4-й горожанин (увлекаясь еще сильнее). Колесовали!
5-й горожанин (увлекшись окончательно). Руки, ноги, голову отрубили!
6-й горожанин. Буде врать-то! Хоть бы узнать, в чем дело. У курьера, что ли, спросить! Послушай, любезный, расскажи, в чем дело!
Северный Курьер (горячо). В наш век универсального прогресса гуманных и утилитарных идей, когда каждый индивидуум, без всякой санкции импозантных авторитетов, доктринеров дряхлеющей рутины, смело заявляет свои легальные права…
Горожане (задумчиво). Тэк-с!.. Вон оно что… Да мучили-то чем? Мучили-то?
Г-жа Яворская (умирающим голосом). Меня… меня… меня…
Горожане. Да не томи, скажи!
Г-жа Яворская. Меня оставили без сладкого!
(Народ безмолвствует).
Ну, какая же это трагедия? Это водевиль.
И там, где поднимается общественное негодование, нет места таким фарсам. Истерические выкрикивания только лишают его серьезности и внушительности.
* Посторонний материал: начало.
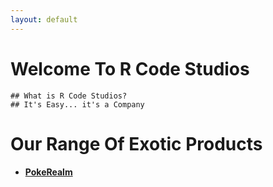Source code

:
 ```yaml
---
layout: default
---
```

  
# Welcome To R Code Studios
    
    ## What is R Code Studios?
    ## It's Easy... it's a Company

# Our Range Of Exotic Products
 * #### [PokeRealm](https://r-code-studios.github.io/PokeRealm-Arena/)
Мне, тем не менее, жаль г-жу Яворскую, попавшую хоть и в водевильную беду. И чтоб утешить ее, я готов ей посвятить одну страничку из моих воспоминаний.
Дама в палевом платье
(Посвящается Л.Б. Яворской).
Хоронили Жюля Симона.[23 - Симон Жюль Франсуа Сюисс (1814—1896) – французский политический деятель, философ, публицист.]
На похоронах был «весь Париж».
Процессия входила на Монмартрское кладбище.
Впереди несли гроб, покрытый трехцветным знаменем.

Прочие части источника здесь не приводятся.